Based on our proprietary model, the 24/7 Wall St. price target for Marvell is $306.71, implying 10.84% upside over the next twelve months. Our recommendation is buy, with high confidence at 90%.

24/7 Wall St. Price Target Summary
| Metric | Value |
|---|---|
| Current Price | $276.70 |
| 24/7 Wall St. Price Target | $306.71 |
| Upside | 10.84% |
| Recommendation | BUY |
| Confidence Level | 90% |
From $85 to $276 in Six Months
Marvell has gained 225.99% year to date and 268.9% over the past year, with a 40.94% move in the last month alone.
The catalyst was the Q1 FY2027 earnings report on May 27, 2026, when revenue of $2.417 billion grew 27.6% YoY and non-GAAP EPS hit $0.80. Data center revenue of $1.832 billion now represents 76% of the business.
CEO Matt Murphy raised the FY27 and FY28 outlook on what he called “exceptional AI-related bookings.” Shares pulled back 4.43% last week as profit-taking debates dominated Reddit threads.
Why Bulls See a Breakout to $356
Our bull case projects Marvell at $356.49 within a year, a 28.83% total return. The driver is custom XPU silicon. Murphy stated AI “now represents the majority of our data center revenue,” and the company has secured three-nanometer wafer and advanced packaging capacity for follow-on production in calendar 2026.
Q2 FY27 guidance calls for revenue of $2.70 billion, roughly 35% YoY growth, with EPS of $0.93. Recent acquisitions of Celestial AI and XConn Technologies, plus a partnership adding NVIDIA NVLink Fusion to the custom platform, extend the optical and chiplet roadmap. Free cash flow hit a record $483.1M, up 126.8% YoY.
The Risks Worth Watching
The bear case targets $231.25, a -16.42% drawdown. The forward P/E of 91 leaves little room for execution slips, and analyst consensus target sits at just $241.79, well below our model. Customer concentration is real, with hyperscalers driving the bulk of data center revenue and the risk that they vertically integrate silicon.
Insider activity has skewed toward selling across 114 recent transactions. Stock-based comp rose to $207.6M from $142.1M. That said, the GAAP net income drop reflects a one-time contingent consideration charge tied to acquisitions rather than an operational miss, and operating cash flow still hit a record $638.8M.

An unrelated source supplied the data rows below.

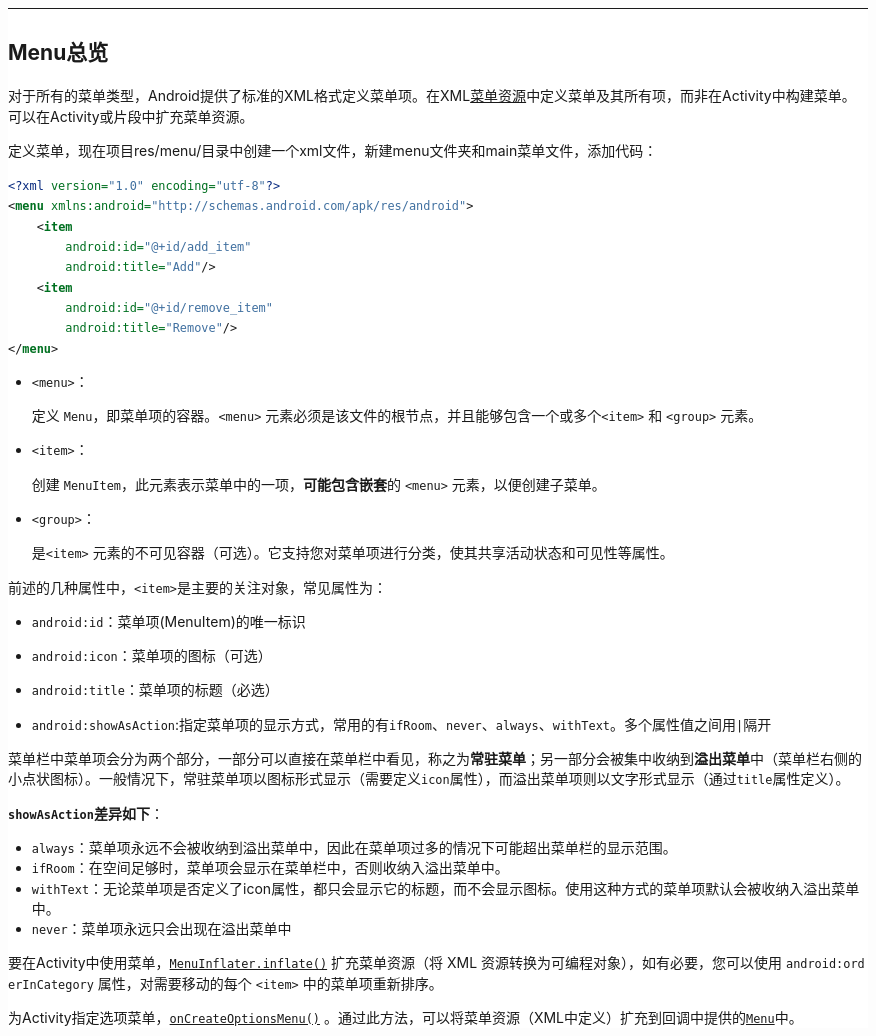 ------

## Menu总览

对于所有的菜单类型，Android提供了标准的XML格式定义菜单项。在XML[菜单资源](https://developer.android.com/guide/topics/resources/menu-resource.html?hl=zh-cn)中定义菜单及其所有项，而非在Activity中构建菜单。可以在Activity或片段中扩充菜单资源。

定义菜单，现在项目res/menu/目录中创建一个xml文件，新建menu文件夹和main菜单文件，添加代码：

```xml
<?xml version="1.0" encoding="utf-8"?>
<menu xmlns:android="http://schemas.android.com/apk/res/android">
    <item
        android:id="@+id/add_item"
        android:title="Add"/>
    <item
        android:id="@+id/remove_item"
        android:title="Remove"/>
</menu>
```

- `<menu>`：

  定义 `Menu`，即菜单项的容器。`<menu>` 元素必须是该文件的根节点，并且能够包含一个或多个`<item>` 和 `<group>` 元素。

- `<item>`：

  创建 `MenuItem`，此元素表示菜单中的一项，**可能包含嵌套**的 `<menu>` 元素，以便创建子菜单。

- `<group>`：

  是`<item>` 元素的不可见容器（可选）。它支持您对菜单项进行分类，使其共享活动状态和可见性等属性。


前述的几种属性中，`<item>`是主要的关注对象，常见属性为：

- `android:id`：菜单项(MenuItem)的唯一标识

- `android:icon`：菜单项的图标（可选）
- `android:title`：菜单项的标题（必选）
- `android:showAsAction`:指定菜单项的显示方式，常用的有`ifRoom`、`never`、`always`、`withText`。多个属性值之间用`|`隔开

菜单栏中菜单项会分为两个部分，一部分可以直接在菜单栏中看见，称之为**常驻菜单**；另一部分会被集中收纳到**溢出菜单**中（菜单栏右侧的小点状图标）。一般情况下，常驻菜单项以图标形式显示（需要定义`icon`属性），而溢出菜单项则以文字形式显示（通过`title`属性定义）。

**`showAsAction`差异如下**：

- `always`：菜单项永远不会被收纳到溢出菜单中，因此在菜单项过多的情况下可能超出菜单栏的显示范围。
- `ifRoom`：在空间足够时，菜单项会显示在菜单栏中，否则收纳入溢出菜单中。
- `withText`：无论菜单项是否定义了icon属性，都只会显示它的标题，而不会显示图标。使用这种方式的菜单项默认会被收纳入溢出菜单中。
- `never`：菜单项永远只会出现在溢出菜单中



要在Activity中使用菜单，[`MenuInflater.inflate()`](https://developer.android.com/reference/android/view/MenuInflater.html?hl=zh-cn#inflate(int,%20android.view.Menu)) 扩充菜单资源（将 XML 资源转换为可编程对象），如有必要，您可以使用 `android:orderInCategory` 属性，对需要移动的每个 `<item>` 中的菜单项重新排序。

为Activity指定选项菜单，[`onCreateOptionsMenu()`](https://developer.android.com/reference/android/app/Activity.html?hl=zh-cn#onCreateOptionsMenu(android.view.Menu)) 。通过此方法，可以将菜单资源（XML中定义）扩充到回调中提供的[`Menu`](https://developer.android.com/reference/android/view/Menu.html?hl=zh-cn)中。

Marvell Price Prediction 2026 to 2030
The 24/7 Wall St. price target reflects a buy at our stated confidence level. The tipping factor is the FY27 and FY28 outlook raise, which signals booked demand.
The setup strengthens if the Q2 earnings report confirms data center revenue sustains strong YoY growth. I’d stay on the sidelines if hyperscaler capex commentary turns cautious or if a major custom XPU customer signals a second source. For now, the setup favors the bulls.
Looking further ahead, here is where our model projects Marvell could trade, assuming continued AI infrastructure spend and gradual multiple compression as growth normalizes.
| Year | 24/7 Wall St. Price Target |
|---|---|
| 2026 | $306.71 |
| 2030 | $400.58 |
These projections assume Marvell continues winning custom silicon sockets and ramping 1.6T optical interconnects. Significant upside or downside could come from hyperscaler capex shifts or trade restrictions on Chinese demand.